### Excerpted data ###
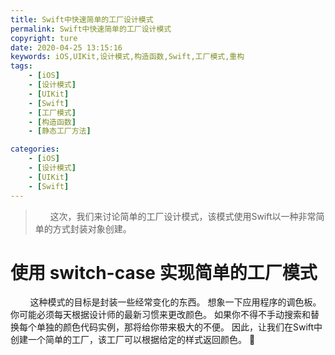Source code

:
 ```yaml
---
title: Swift中快速简单的工厂设计模式
permalink: Swift中快速简单的工厂设计模式
copyright: ture
date: 2020-04-25 13:15:16
keywords: iOS,UIKit,设计模式,构造函数,Swift,工厂模式,重构
tags:
    - [iOS]
    - [设计模式]
    - [UIKit]
    - [Swift]
    - [工厂模式]
    - [构造函数]
    - [静态工厂方法]

categories:
    - [iOS]
    - [设计模式]
    - [UIKit]
    - [Swift]
---
```


> &nbsp;&nbsp;&nbsp;&nbsp;&nbsp;&nbsp;这次，我们来讨论简单的工厂设计模式，该模式使用Swift以一种非常简单的方式封装对象创建。

# **使用 switch-case 实现简单的工厂模式**

&nbsp;&nbsp;&nbsp;&nbsp;&nbsp;&nbsp;&nbsp;&nbsp;这种模式的目标是封装一些经常变化的东西。 想象一下应用程序的调色板。 你可能必须每天根据设计师的最新习惯来更改颜色。 如果你不得不手动搜索和替换每个单独的颜色代码实例，那将给你带来极大的不便。 因此，让我们在Swift中创建一个简单的工厂，该工厂可以根据给定的样式返回颜色。 🎩


<!-- more -->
###
Task statement »
Print again, exactly, the lines of the records above from the first line through the line with "# **使用 switch-case 实现简单的工厂模式**". No pictures.

Solved problem »
Source code

:
 ```yaml
---
title: Swift中快速简单的工厂设计模式
permalink: Swift中快速简单的工厂设计模式
copyright: ture
date: 2020-04-25 13:15:16
keywords: iOS,UIKit,设计模式,构造函数,Swift,工厂模式,重构
tags:
    - [iOS]
    - [设计模式]
    - [UIKit]
    - [Swift]
    - [工厂模式]
    - [构造函数]
    - [静态工厂方法]

categories:
    - [iOS]
    - [设计模式]
    - [UIKit]
    - [Swift]
---
```


> &nbsp;&nbsp;&nbsp;&nbsp;&nbsp;&nbsp;这次，我们来讨论简单的工厂设计模式，该模式使用Swift以一种非常简单的方式封装对象创建。

# **使用 switch-case 实现简单的工厂模式**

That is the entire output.